Running Cadence - Measuring Your Steps per Minute (spm)
Besides critical velocity speed and running economy, running cadence is another way to analyze your running. The running cadence is often described as the number of steps a runner takes per minute (spm). This is simply measured by counting the number of steps within 60 seconds at a constant running speed. However, it is important to note that it does not make sense to increase the running cadence just to improve the running speed, it does not work that way. The running cadence is rather passively influenced by run training and increases the running efficiency if it fits optimally to the runner. It is thought that a running cadence of 85-90 SPM (single leg) is optimal for long distance running.
Different Foot Types Require Different Shoes
People’s feet, whether athletes or non-athletes, often vary greatly in shape and mobility. This is usually congenital or can result from the choice of shoes or the way they walk when they are young. Below are the three most common foot types and the different types of shoes that match them.
Foot Type 1: Normal (Medium) Arch
The medium arch is the most common foot type in both athletes and non-athletes, which is why it is also called the normal arch (about 60% of people).

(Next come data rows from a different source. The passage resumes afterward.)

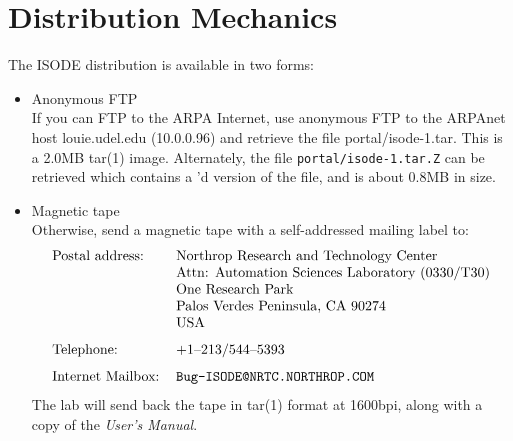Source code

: 
\section	{Distribution Mechanics}\label{distribution}
The ISODE distribution is available in two forms:
\begin{itemize}
\item	Anonymous FTP\\
If you can FTP to the ARPA Internet,
use anonymous FTP to the ARPAnet host louie.udel.edu (10.0.0.96) and retrieve
the file portal/isode-1.tar.
This is a 2.0MB \man tar(1) image.
Alternately,
the file \verb"portal/isode-1.tar.Z" can be retrieved which contains a
'd version of the  file,
and is about 0.8MB in size.

\item	Magnetic tape\\
Otherwise, send a magnetic tape with a self-addressed mailing label to:
\[\begin{tabular}{ll}
Postal address:&	Northrop Research and Technology Center\\
&			Attn: Automation Sciences Laboratory (0330/T30)\\
&			One Research Park\\
&			Palos Verdes Peninsula, CA  90274\\
&			USA\\[0.1in]
Telephone:&		+1--213/544--5393\\[0.1in]
Internet Mailbox:&	\tt Bug-ISODE@NRTC.NORTHROP.COM
\end{tabular}\]
The lab will send back the tape in \man tar(1) format at 1600bpi,
along with a copy of the {\em User's Manual}.
\end{itemize}
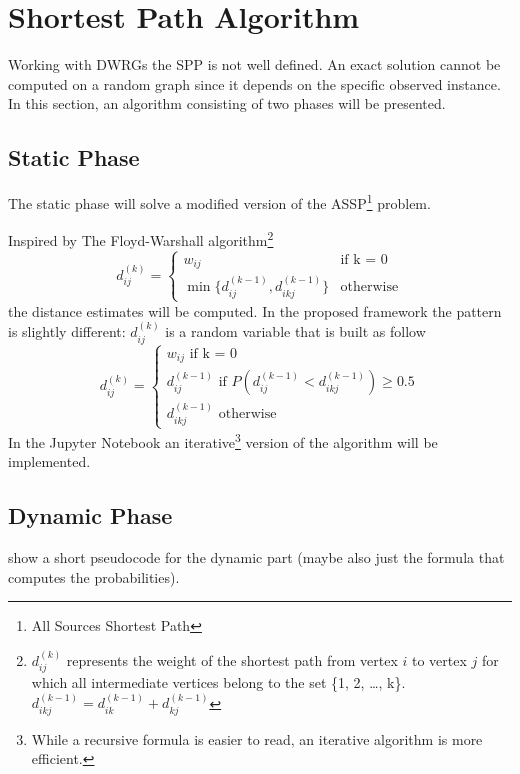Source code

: \section{Shortest Path Algorithm}

Working with DWRGs the SPP is not well defined.
An exact solution cannot be computed on a random graph since it depends on the specific observed instance.
In this section, an algorithm consisting of two phases will be presented.

\subsection{Static Phase}

The static phase will solve a modified version of the ASSP\footnote{All Sources Shortest Path} problem.

Inspired by The Floyd-Warshall\cite{cormen2010introduction} algorithm\footnote{$d_{ij}^{(k)}$ represents the weight of the shortest path from vertex $i$ to vertex $j$ for which all intermediate vertices belong to the set \{1, 2, \dots, k\}. $d_{ikj}^{(k-1)} = d_{ik}^{(k-1)} + d_{kj}^{(k-1)}$}
\begin{equation*}
	d_{ij}^{(k)} = 
	\begin{cases}
		w_{ij} & \text{if k = 0} \\
		\min\{d_{ij}^{(k-1)}, d_{ikj}^{(k-1)}\} & \text{otherwise}
	\end{cases}
\end{equation*}
the distance estimates will be computed.
In the proposed framework the pattern is slightly different: $d_{ij}^{(k)}$ is a random variable that is built as follow
\begin{equation*}
	d_{ij}^{(k)} = 
	\begin{cases}
		w_{ij} \text{ \ \ \ if k = 0} \\
		d_{ij}^{(k-1)} \text{ if } P(d_{ij}^{(k-1)} < d_{ikj}^{(k-1)}) \geq 0.5 \\
		d_{ikj}^{(k-1)} \text{ otherwise}
	\end{cases}
\end{equation*}
In the Jupyter Notebook an iterative\footnote{While a recursive formula is easier to read, an iterative algorithm is more efficient.} version of the algorithm will be implemented.
\subsection{Dynamic Phase}
show a short pseudocode for the dynamic part (maybe also just the formula that computes the probabilities).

The advantage of this foot shape is that when running, the load is distributed evenly over the entire foot, reducing the risk of injury and the stress on the legs and hips. This type of foot can wear any type of shoe well.
Foot Type 2: The Flat Foot
The flat foot is the second most common foot type (about 20%), but it does not distribute the load evenly over the foot like the normal arch, but tends to overpronate, which means that the foot rolls slightly inward. This incorrect loading has the consequence that the risk of injury increases and the knees and hips are heavily loaded when walking. Stability or motion control shoes can help here, as they support the foot in rolling correctly.
Foot Type 3: The High-Arched Foot
The high arched foot is the rarest foot type and tends to underpronate, which means that the foot does not absorb the shock sufficiently when stepping. The foot usually rolls outwards, which leads to an increased risk of injury, especially to the ligaments and the ankle. This can be remedied by well cushioned shoes with strong arch support and a soft midsole to absorb stress.
Shoe Type A: Trainers
Good for beginners, because the shoes are usually cheap, comfortable and reliable. A good allrounder.
Shoe Type B: Flats
Very light shoe with little support, which is very good for fast running. Less suitable for beginners.
Shoe Type C: Carbon-plated flats
Very similar to normal flats only with carbon content, making them even lighter. Suitable for experienced athletes with larger budget.
Shoe Type D: Long-run shoes
Very well cushioned running shoes that are well suited for long distances (half or full distance triathlon).
Shoe Type E: Stability shoes
Suitable for people who overpronate (flat foot) because this shoe prevents the roll-in of the feet.